§ **Try it**
Please print out the entries below unchanged and skip the images.

START Given records

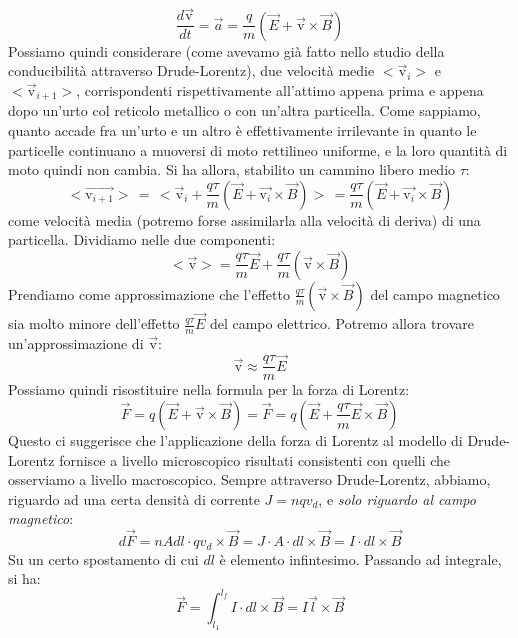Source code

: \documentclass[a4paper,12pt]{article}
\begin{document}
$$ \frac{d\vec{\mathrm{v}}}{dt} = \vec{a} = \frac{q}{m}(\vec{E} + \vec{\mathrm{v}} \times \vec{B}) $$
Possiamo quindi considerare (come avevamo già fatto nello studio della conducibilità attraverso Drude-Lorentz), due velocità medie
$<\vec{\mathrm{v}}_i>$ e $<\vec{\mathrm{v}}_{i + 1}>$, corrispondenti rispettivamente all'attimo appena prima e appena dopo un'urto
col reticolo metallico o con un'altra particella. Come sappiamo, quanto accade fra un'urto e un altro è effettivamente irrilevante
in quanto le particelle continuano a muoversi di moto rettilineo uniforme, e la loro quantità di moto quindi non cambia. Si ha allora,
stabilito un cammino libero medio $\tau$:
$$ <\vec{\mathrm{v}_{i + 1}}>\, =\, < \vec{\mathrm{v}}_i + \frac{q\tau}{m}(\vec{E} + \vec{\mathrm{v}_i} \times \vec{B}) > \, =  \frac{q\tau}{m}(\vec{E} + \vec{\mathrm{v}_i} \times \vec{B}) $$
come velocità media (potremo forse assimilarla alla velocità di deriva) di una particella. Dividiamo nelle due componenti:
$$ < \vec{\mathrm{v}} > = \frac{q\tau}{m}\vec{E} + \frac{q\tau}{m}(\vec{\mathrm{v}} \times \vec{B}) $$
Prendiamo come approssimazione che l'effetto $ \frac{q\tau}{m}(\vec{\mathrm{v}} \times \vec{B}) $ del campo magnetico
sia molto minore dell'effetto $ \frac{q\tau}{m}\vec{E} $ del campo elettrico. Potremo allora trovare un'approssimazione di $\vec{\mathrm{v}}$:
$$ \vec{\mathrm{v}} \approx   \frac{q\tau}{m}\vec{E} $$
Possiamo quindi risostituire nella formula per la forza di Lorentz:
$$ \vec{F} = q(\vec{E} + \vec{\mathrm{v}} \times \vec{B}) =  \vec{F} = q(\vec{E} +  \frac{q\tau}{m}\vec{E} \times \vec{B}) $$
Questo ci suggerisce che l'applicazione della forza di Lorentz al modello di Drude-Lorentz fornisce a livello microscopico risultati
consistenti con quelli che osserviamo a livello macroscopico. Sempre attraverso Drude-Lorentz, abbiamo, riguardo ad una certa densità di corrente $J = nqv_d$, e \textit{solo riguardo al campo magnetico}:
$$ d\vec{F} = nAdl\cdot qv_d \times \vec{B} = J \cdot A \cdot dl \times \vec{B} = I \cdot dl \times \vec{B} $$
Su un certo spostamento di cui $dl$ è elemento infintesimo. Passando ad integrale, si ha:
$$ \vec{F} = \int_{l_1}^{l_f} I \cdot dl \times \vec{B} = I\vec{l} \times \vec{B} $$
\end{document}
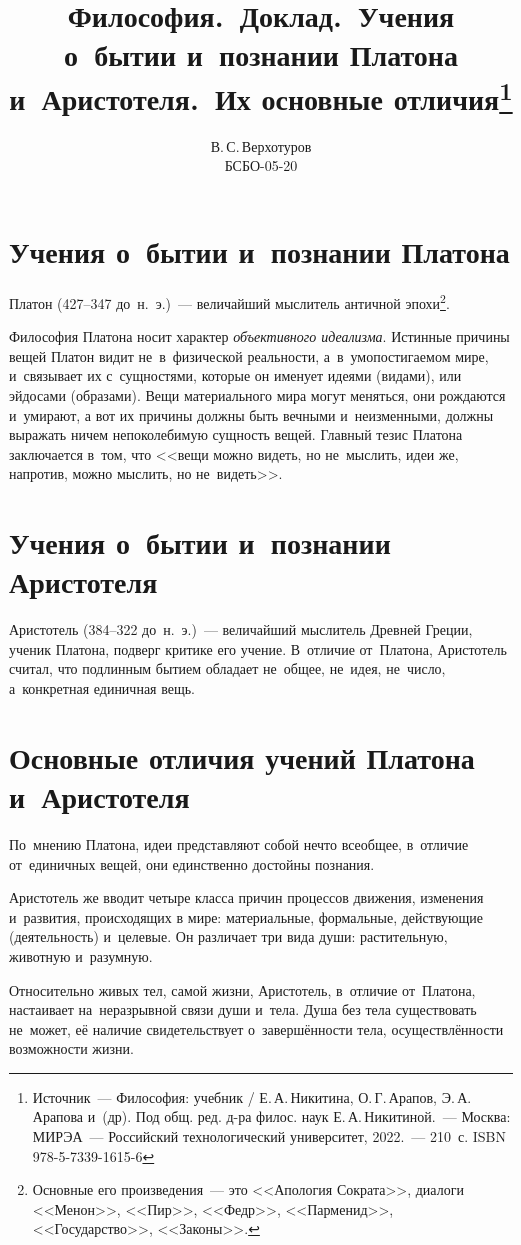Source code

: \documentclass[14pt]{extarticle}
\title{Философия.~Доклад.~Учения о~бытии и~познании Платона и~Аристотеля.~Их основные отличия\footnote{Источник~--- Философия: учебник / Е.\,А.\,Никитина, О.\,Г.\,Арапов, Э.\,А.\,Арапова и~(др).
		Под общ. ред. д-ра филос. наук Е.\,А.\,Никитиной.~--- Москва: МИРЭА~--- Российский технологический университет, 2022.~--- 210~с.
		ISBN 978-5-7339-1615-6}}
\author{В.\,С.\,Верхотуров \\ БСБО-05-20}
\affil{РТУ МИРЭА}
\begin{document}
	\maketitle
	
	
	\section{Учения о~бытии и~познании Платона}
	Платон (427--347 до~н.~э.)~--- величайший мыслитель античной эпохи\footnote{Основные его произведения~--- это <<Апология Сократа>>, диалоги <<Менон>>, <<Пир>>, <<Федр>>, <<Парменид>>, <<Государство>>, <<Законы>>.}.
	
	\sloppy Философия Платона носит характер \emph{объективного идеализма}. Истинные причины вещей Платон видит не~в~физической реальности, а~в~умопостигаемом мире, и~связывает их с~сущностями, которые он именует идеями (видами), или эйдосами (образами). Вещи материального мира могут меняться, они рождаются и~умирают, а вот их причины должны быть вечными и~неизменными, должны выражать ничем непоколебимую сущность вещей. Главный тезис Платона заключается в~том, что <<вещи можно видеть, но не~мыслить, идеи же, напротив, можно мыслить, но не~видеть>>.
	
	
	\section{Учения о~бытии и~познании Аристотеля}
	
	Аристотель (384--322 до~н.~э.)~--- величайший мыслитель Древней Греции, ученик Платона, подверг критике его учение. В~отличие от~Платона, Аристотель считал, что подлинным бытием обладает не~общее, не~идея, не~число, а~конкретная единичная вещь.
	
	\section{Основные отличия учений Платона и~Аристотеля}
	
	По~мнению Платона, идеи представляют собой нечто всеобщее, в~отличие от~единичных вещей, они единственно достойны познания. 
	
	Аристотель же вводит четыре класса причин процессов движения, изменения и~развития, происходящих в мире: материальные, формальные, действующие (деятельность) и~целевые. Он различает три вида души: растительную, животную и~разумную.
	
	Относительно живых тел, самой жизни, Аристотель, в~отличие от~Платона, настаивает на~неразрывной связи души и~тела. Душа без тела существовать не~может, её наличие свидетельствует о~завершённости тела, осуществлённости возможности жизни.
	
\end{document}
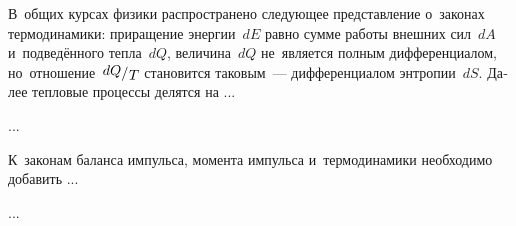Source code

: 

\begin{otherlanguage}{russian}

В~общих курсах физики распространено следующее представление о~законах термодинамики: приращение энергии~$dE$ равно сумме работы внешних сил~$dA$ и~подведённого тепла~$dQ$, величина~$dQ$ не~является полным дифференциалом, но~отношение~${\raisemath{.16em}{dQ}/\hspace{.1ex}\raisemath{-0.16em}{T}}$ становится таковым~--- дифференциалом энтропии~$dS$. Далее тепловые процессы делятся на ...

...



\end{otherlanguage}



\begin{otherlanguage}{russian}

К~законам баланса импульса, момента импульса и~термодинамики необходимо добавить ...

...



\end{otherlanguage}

END Given records

§ **Answer box**
Source code

: \documentclass[a4paper,12pt]{article}
\begin{document}
$$ \frac{d\vec{\mathrm{v}}}{dt} = \vec{a} = \frac{q}{m}(\vec{E} + \vec{\mathrm{v}} \times \vec{B}) $$
Possiamo quindi considerare (come avevamo già fatto nello studio della conducibilità attraverso Drude-Lorentz), due velocità medie
$<\vec{\mathrm{v}}_i>$ e $<\vec{\mathrm{v}}_{i + 1}>$, corrispondenti rispettivamente all'attimo appena prima e appena dopo un'urto
col reticolo metallico o con un'altra particella. Come sappiamo, quanto accade fra un'urto e un altro è effettivamente irrilevante
in quanto le particelle continuano a muoversi di moto rettilineo uniforme, e la loro quantità di moto quindi non cambia. Si ha allora,
stabilito un cammino libero medio $\tau$:
$$ <\vec{\mathrm{v}_{i + 1}}>\, =\, < \vec{\mathrm{v}}_i + \frac{q\tau}{m}(\vec{E} + \vec{\mathrm{v}_i} \times \vec{B}) > \, =  \frac{q\tau}{m}(\vec{E} + \vec{\mathrm{v}_i} \times \vec{B}) $$
come velocità media (potremo forse assimilarla alla velocità di deriva) di una particella. Dividiamo nelle due componenti:
$$ < \vec{\mathrm{v}} > = \frac{q\tau}{m}\vec{E} + \frac{q\tau}{m}(\vec{\mathrm{v}} \times \vec{B}) $$
Prendiamo come approssimazione che l'effetto $ \frac{q\tau}{m}(\vec{\mathrm{v}} \times \vec{B}) $ del campo magnetico
sia molto minore dell'effetto $ \frac{q\tau}{m}\vec{E} $ del campo elettrico. Potremo allora trovare un'approssimazione di $\vec{\mathrm{v}}$:
$$ \vec{\mathrm{v}} \approx   \frac{q\tau}{m}\vec{E} $$
Possiamo quindi risostituire nella formula per la forza di Lorentz:
$$ \vec{F} = q(\vec{E} + \vec{\mathrm{v}} \times \vec{B}) =  \vec{F} = q(\vec{E} +  \frac{q\tau}{m}\vec{E} \times \vec{B}) $$
Questo ci suggerisce che l'applicazione della forza di Lorentz al modello di Drude-Lorentz fornisce a livello microscopico risultati
consistenti con quelli che osserviamo a livello macroscopico. Sempre attraverso Drude-Lorentz, abbiamo, riguardo ad una certa densità di corrente $J = nqv_d$, e \textit{solo riguardo al campo magnetico}:
$$ d\vec{F} = nAdl\cdot qv_d \times \vec{B} = J \cdot A \cdot dl \times \vec{B} = I \cdot dl \times \vec{B} $$
Su un certo spostamento di cui $dl$ è elemento infintesimo. Passando ad integrale, si ha:
$$ \vec{F} = \int_{l_1}^{l_f} I \cdot dl \times \vec{B} = I\vec{l} \times \vec{B} $$
\end{document}
Source code

: \documentclass[14pt]{extarticle}
\title{Философия.~Доклад.~Учения о~бытии и~познании Платона и~Аристотеля.~Их основные отличия\footnote{Источник~--- Философия: учебник / Е.\,А.\,Никитина, О.\,Г.\,Арапов, Э.\,А.\,Арапова и~(др).
		Под общ. ред. д-ра филос. наук Е.\,А.\,Никитиной.~--- Москва: МИРЭА~--- Российский технологический университет, 2022.~--- 210~с.
		ISBN 978-5-7339-1615-6}}
\author{В.\,С.\,Верхотуров \\ БСБО-05-20}
\affil{РТУ МИРЭА}
\begin{document}
	\maketitle
	
	
	\section{Учения о~бытии и~познании Платона}
	Платон (427--347 до~н.~э.)~--- величайший мыслитель античной эпохи\footnote{Основные его произведения~--- это <<Апология Сократа>>, диалоги <<Менон>>, <<Пир>>, <<Федр>>, <<Парменид>>, <<Государство>>, <<Законы>>.}.
	
	\sloppy Философия Платона носит характер \emph{объективного идеализма}. Истинные причины вещей Платон видит не~в~физической реальности, а~в~умопостигаемом мире, и~связывает их с~сущностями, которые он именует идеями (видами), или эйдосами (образами). Вещи материального мира могут меняться, они рождаются и~умирают, а вот их причины должны быть вечными и~неизменными, должны выражать ничем непоколебимую сущность вещей. Главный тезис Платона заключается в~том, что <<вещи можно видеть, но не~мыслить, идеи же, напротив, можно мыслить, но не~видеть>>.
	
	
	\section{Учения о~бытии и~познании Аристотеля}
	
	Аристотель (384--322 до~н.~э.)~--- величайший мыслитель Древней Греции, ученик Платона, подверг критике его учение. В~отличие от~Платона, Аристотель считал, что подлинным бытием обладает не~общее, не~идея, не~число, а~конкретная единичная вещь.
	
	\section{Основные отличия учений Платона и~Аристотеля}
	
	По~мнению Платона, идеи представляют собой нечто всеобщее, в~отличие от~единичных вещей, они единственно достойны познания. 
	
	Аристотель же вводит четыре класса причин процессов движения, изменения и~развития, происходящих в мире: материальные, формальные, действующие (деятельность) и~целевые. Он различает три вида души: растительную, животную и~разумную.
	
	Относительно живых тел, самой жизни, Аристотель, в~отличие от~Платона, настаивает на~неразрывной связи души и~тела. Душа без тела существовать не~может, её наличие свидетельствует о~завершённости тела, осуществлённости возможности жизни.
	
\end{document}
Source code

: 

\begin{otherlanguage}{russian}

В~общих курсах физики распространено следующее представление о~законах термодинамики: приращение энергии~$dE$ равно сумме работы внешних сил~$dA$ и~подведённого тепла~$dQ$, величина~$dQ$ не~является полным дифференциалом, но~отношение~${\raisemath{.16em}{dQ}/\hspace{.1ex}\raisemath{-0.16em}{T}}$ становится таковым~--- дифференциалом энтропии~$dS$. Далее тепловые процессы делятся на ...

...



\end{otherlanguage}



\begin{otherlanguage}{russian}

К~законам баланса импульса, момента импульса и~термодинамики необходимо добавить ...

...



\end{otherlanguage}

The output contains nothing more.